* _Supplied data_:
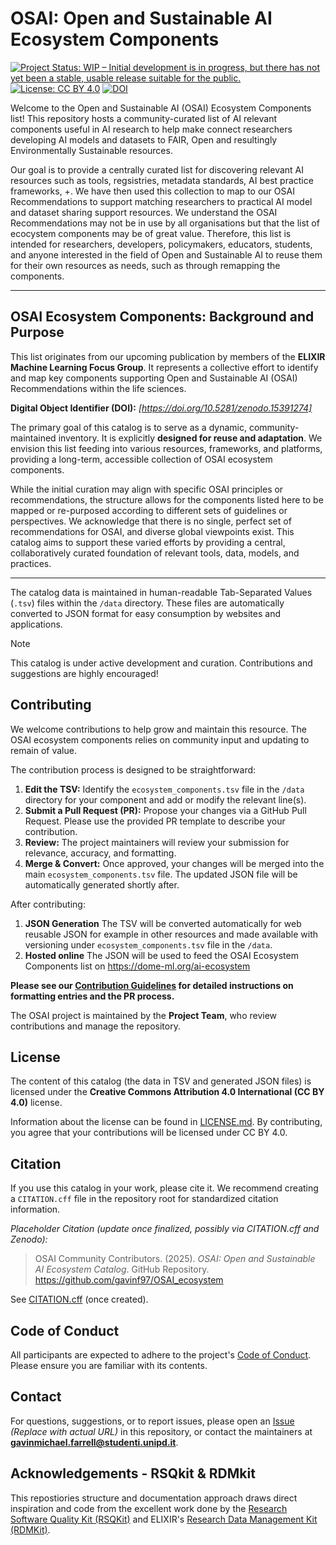 # OSAI: Open and Sustainable AI Ecosystem Components

[![Project Status: WIP – Initial development is in progress, but there has not yet been a stable, usable release suitable for the public.](https://www.repostatus.org/badges/latest/wip.svg)](https://www.repostatus.org/#wip)
[![License: CC BY 4.0](https://img.shields.io/badge/License-CC%20BY%204.0-lightgrey.svg)](https://creativecommons.org/licenses/by/4.0/)
[![DOI](https://zenodo.org/badge/DOI/10.5281/zenodo.15391273.svg)](https://doi.org/10.5281/zenodo.15391273) 

Welcome to the Open and Sustainable AI (OSAI) Ecosystem Components list! This repository hosts a community-curated list of AI relevant components useful in AI research to help make connect researchers developing AI models and datasets to FAIR, Open and resultingly Environmentally Sustainable resources.

Our goal is to provide a centrally curated list for discovering relevant AI resources such as tools, regsistries, metadata standards, AI best practice frameworks, +. We have then used this collection to map to our OSAI Recommendations to support matching researchers to practical AI model and dataset sharing support resources. We understand the OSAI Recommendations may not be in use by all organisations but that the list of ecocystem components may be of great value. Therefore, this list is intended for researchers, developers, policymakers, educators, students, and anyone interested in the field of Open and Sustainable AI to reuse them for their own resources as needs, such as through remapping the components.

---

## OSAI Ecosystem Components: Background and Purpose

This list originates from our upcoming publication by members of the **ELIXIR Machine Learning Focus Group**. It represents a collective effort to identify and map key components supporting Open and Sustainable AI (OSAI) Recommendations within the life sciences.

**Digital Object Identifier (DOI):** *[https://doi.org/10.5281/zenodo.15391274]*

The primary goal of this catalog is to serve as a dynamic, community-maintained inventory. It is explicitly **designed for reuse and adaptation**. We envision this list feeding into various resources, frameworks, and platforms, providing a long-term, accessible collection of OSAI ecosystem components.

While the initial curation may align with specific OSAI principles or recommendations, the structure allows for the components listed here to be mapped or re-purposed according to different sets of guidelines or perspectives. We acknowledge that there is no single, perfect set of recommendations for OSAI, and diverse global viewpoints exist. This catalog aims to support these varied efforts by providing a central, collaboratively curated foundation of relevant tools, data, models, and practices.

---

The catalog data is maintained in human-readable Tab-Separated Values (`.tsv`) files within the `/data` directory. These files are automatically converted to JSON format for easy consumption by websites and applications.

> [!NOTE]
> This catalog is under active development and curation. Contributions and suggestions are highly encouraged!


## Contributing

We welcome contributions to help grow and maintain this resource. The OSAI ecosystem components relies on community input and updating to remain of value.

The contribution process is designed to be straightforward:

1.  **Edit the TSV:** Identify the `ecosystem_components.tsv` file in the `/data` directory for your component and add or modify the relevant line(s).
2.  **Submit a Pull Request (PR):** Propose your changes via a GitHub Pull Request. Please use the provided PR template to describe your contribution.
3.  **Review:** The project maintainers will review your submission for relevance, accuracy, and formatting.
4.  **Merge & Convert:** Once approved, your changes will be merged into the main `ecosystem_components.tsv` file. The updated JSON file will be automatically generated shortly after.

After contributing:
1. **JSON Generation** The TSV will be converted automatically for web reusable JSON for example in other resources and made available with versioning under `ecosystem_components.tsv` file in the `/data`.
2. **Hosted online** The JSON will be used to feed the OSAI Ecosystem Components list on https://dome-ml.org/ai-ecosystem

**Please see our [Contribution Guidelines](CONTRIBUTING.md) for detailed instructions on formatting entries and the PR process.**

The OSAI project is maintained by the **Project Team**, who review contributions and manage the repository.

## License

The content of this catalog (the data in TSV and generated JSON files) is licensed under the **Creative Commons Attribution 4.0 International (CC BY 4.0)** license.

Information about the license can be found in [LICENSE.md](LICENSE.md). By contributing, you agree that your contributions will be licensed under CC BY 4.0.

## Citation

If you use this catalog in your work, please cite it. We recommend creating a `CITATION.cff` file in the repository root for standardized citation information.

*Placeholder Citation (update once finalized, possibly via CITATION.cff and Zenodo):*
> OSAI Community Contributors. (2025). *OSAI: Open and Sustainable AI Ecosystem Catalog*. GitHub Repository. https://github.com/gavinf97/OSAI_ecosystem

See [CITATION.cff](CITATION.cff) (once created).

## Code of Conduct

All participants are expected to adhere to the project's [Code of Conduct](CODE_OF_CONDUCT.md). Please ensure you are familiar with its contents.

## Contact

For questions, suggestions, or to report issues, please open an [Issue](https://github.com/[your-username]/OSAI/issues) *(Replace with actual URL)* in this repository, or contact the maintainers at **gavinmichael.farrell@studenti.unipd.it**.

## Acknowledgements - RSQkit & RDMkit

This repostiories structure and documentation approach draws direct inspiration and code from the excellent work done by the [Research Software Quality Kit (RSQKit)](https://github.com/EVERSE-ResearchSoftware/RSQKit) and ELIXIR's [Research Data Management Kit (RDMKit)](https://rdmkit.elixir-europe.org/).
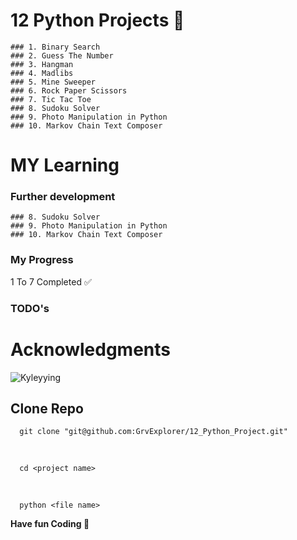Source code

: # 12 Python Projects 👋
    ### 1. Binary Search
    ### 2. Guess The Number
    ### 3. Hangman
    ### 4. Madlibs
    ### 5. Mine Sweeper
    ### 6. Rock Paper Scissors
    ### 7. Tic Tac Toe
    ### 8. Sudoku Solver
    ### 9. Photo Manipulation in Python 
    ### 10. Markov Chain Text Composer 

# MY Learning

  ### Further development
    ### 8. Sudoku Solver
    ### 9. Photo Manipulation in Python 
    ### 10. Markov Chain Text Composer 

  ### My Progress 
  1 To 7 Completed ✅

  ### TODO's

# Acknowledgments
![Kyleyying](https://youtu.be/8ext9G7xspg?si=M19GHS9ZYXqWkipn)

  ## Clone Repo
      git clone "git@github.com:GrvExplorer/12_Python_Project.git" 
  <br>

      cd <project name>

  <br>

      python <file name>


**Have fun  Coding 🚀**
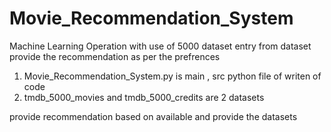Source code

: # Movie_Recommendation_System
Machine Learning Operation with use of 5000 dataset entry from dataset provide the recommendation as per the prefrences
1. Movie_Recommendation_System.py is main , src python file of writen of code
2. tmdb_5000_movies and tmdb_5000_credits are 2 datasets

provide recommendation based on available and provide the datasets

* _Action item_:
Up to and including the line with "[![License: CC BY", repeat every line from the top of the entries exactly, but not the pictures.

* _Output for this exercise_:
 # OSAI: Open and Sustainable AI Ecosystem Components

[![Project Status: WIP – Initial development is in progress, but there has not yet been a stable, usable release suitable for the public.](https://www.repostatus.org/badges/latest/wip.svg)](https://www.repostatus.org/#wip)
[![License: CC BY 4.0](https://img.shields.io/badge/License-CC%20BY%204.0-lightgrey.svg)](https://creativecommons.org/licenses/by/4.0/)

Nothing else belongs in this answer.